Both Sens. Feinstein and Kerry said they were frustrated with Peake's position.
"The Department of Veterans Affairs should provide voter materials to veterans," Feinstein said. "I believe the cost of providing these voter materials is minimal. It's a small price to pay for the sacrifice these men and women have made in fighting for our nation's freedom. I am disappointed."
"You'd think that when so many people give speeches about keeping faith with our veterans, the least the government would do is protect their right to vote, after they volunteered to go thousands of miles from home to fight and give that right to others," Kerry said. "And yet we've seen the government itself block veterans from registering to vote in VA facilities, without any legal basis or rational explanation.
"I will keep fighting with Sen. Feinstein to ensure that veterans aren't facing unnecessary hurdles just to exercise their voting rights."

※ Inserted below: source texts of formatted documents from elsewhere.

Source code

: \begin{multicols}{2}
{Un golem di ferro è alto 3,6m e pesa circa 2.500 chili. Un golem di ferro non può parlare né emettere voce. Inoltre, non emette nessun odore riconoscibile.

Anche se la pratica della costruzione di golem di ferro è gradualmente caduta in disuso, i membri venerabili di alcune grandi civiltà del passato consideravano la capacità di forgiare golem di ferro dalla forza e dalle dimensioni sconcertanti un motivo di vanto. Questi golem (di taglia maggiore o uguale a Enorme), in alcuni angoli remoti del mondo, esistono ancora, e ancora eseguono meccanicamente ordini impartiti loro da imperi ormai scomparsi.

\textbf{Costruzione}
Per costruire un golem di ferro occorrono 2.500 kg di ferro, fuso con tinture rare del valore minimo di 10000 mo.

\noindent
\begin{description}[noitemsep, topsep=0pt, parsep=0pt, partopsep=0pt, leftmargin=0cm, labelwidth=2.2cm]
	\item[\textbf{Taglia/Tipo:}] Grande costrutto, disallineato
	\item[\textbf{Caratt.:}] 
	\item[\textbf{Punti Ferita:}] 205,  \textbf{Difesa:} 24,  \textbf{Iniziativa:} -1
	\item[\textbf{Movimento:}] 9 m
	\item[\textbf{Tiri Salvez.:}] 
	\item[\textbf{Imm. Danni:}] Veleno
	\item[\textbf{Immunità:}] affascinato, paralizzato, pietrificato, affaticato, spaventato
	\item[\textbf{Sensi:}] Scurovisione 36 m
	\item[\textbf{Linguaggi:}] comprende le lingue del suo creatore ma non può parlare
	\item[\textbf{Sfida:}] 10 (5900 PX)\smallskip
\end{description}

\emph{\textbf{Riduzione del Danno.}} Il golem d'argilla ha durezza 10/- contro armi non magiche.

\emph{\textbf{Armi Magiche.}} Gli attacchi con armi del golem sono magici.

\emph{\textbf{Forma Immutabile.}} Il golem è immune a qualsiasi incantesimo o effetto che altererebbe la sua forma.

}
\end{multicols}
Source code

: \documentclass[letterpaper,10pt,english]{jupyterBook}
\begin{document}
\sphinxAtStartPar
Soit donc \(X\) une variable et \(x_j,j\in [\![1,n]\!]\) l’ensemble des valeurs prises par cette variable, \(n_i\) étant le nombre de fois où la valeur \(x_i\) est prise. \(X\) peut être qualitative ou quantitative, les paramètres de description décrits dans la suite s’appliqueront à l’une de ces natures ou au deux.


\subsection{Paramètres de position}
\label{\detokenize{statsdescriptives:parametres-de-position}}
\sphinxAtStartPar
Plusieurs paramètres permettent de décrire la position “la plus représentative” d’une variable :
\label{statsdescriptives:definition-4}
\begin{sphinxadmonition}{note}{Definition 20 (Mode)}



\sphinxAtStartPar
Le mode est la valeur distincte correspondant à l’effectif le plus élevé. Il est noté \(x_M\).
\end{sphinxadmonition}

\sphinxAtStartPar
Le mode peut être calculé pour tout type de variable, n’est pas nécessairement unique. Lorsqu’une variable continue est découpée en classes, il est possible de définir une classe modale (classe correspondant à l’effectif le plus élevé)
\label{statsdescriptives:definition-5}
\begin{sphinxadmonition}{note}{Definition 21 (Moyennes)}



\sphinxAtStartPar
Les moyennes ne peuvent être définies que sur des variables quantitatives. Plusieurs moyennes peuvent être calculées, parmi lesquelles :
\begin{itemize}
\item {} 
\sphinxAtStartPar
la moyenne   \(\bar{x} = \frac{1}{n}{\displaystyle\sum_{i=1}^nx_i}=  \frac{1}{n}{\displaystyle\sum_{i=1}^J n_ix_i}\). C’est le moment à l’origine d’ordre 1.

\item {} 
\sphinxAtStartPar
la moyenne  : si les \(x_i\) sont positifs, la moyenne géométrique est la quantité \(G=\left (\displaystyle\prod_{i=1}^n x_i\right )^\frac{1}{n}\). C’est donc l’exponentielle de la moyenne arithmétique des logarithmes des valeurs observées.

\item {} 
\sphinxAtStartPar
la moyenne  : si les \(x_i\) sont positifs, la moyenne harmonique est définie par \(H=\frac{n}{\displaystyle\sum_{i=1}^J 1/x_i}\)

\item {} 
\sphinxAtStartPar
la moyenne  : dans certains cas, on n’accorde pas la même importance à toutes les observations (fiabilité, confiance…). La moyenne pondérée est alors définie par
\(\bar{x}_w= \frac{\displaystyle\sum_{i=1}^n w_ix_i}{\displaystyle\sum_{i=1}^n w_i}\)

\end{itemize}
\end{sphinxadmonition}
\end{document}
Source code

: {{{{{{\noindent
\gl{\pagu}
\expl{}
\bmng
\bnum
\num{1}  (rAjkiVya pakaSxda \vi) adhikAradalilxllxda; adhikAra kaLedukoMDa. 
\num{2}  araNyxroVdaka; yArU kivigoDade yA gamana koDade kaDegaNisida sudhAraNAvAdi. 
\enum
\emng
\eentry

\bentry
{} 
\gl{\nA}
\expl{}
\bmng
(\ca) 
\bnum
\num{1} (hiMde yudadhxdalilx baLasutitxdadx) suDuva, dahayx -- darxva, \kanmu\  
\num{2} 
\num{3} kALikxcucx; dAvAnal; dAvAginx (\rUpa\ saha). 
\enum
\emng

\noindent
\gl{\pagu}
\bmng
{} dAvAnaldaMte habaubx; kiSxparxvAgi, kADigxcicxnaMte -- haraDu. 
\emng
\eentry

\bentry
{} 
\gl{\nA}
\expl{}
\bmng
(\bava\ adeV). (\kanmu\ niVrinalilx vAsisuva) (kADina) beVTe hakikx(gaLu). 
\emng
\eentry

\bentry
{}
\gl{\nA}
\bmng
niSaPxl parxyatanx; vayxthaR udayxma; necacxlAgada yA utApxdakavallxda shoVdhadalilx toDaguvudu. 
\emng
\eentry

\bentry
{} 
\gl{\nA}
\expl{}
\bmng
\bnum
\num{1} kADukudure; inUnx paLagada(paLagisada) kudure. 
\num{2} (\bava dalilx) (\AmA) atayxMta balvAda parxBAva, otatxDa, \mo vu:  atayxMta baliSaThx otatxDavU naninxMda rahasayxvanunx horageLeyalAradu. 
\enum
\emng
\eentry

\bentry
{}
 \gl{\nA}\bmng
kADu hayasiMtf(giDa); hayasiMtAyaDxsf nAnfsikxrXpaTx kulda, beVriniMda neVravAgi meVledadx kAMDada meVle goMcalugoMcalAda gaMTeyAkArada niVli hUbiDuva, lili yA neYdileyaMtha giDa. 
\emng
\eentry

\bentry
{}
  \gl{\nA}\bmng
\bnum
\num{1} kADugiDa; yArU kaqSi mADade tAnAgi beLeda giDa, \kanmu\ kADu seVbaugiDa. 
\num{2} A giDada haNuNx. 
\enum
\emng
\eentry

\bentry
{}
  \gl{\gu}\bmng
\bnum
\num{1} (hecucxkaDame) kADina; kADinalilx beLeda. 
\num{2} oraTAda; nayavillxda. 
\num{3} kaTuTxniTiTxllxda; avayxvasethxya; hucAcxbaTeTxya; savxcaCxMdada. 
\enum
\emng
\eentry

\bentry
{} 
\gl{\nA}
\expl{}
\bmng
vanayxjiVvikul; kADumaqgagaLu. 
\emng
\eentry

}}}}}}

Peake's letter was the latest response to a year-old request by Kerry and Feinstein to give veterans using VA facilities the opportunity to register to vote, just as people who apply for a driver's license are given that chance at state motor vehicle agencies. Veterans who have not previously registered, as well as registered voters who move, must reregister with new addresses in order to vote. By not helping the injured veterans to do so, it is likely that former soldiers seeking care at VA facilities will lose their right to vote in 2008.
The secretary's letter explained the decision by citing ongoing litigation where a federal court recently "found that the VA's restriction on partisan political activities in VA facilities... does not on its face violate the First Amendment" rights of veterans.
Peake also said the VA was "considering" the issue for future departmental action, telling the two senators, "VA shares your commitment to assisting veterans in exercising their constitutional right to vote."
While Senate staffers were studying Peake's letter for ways to keep pressing the issue, the letter brought swift condemnation from veterans' advocates.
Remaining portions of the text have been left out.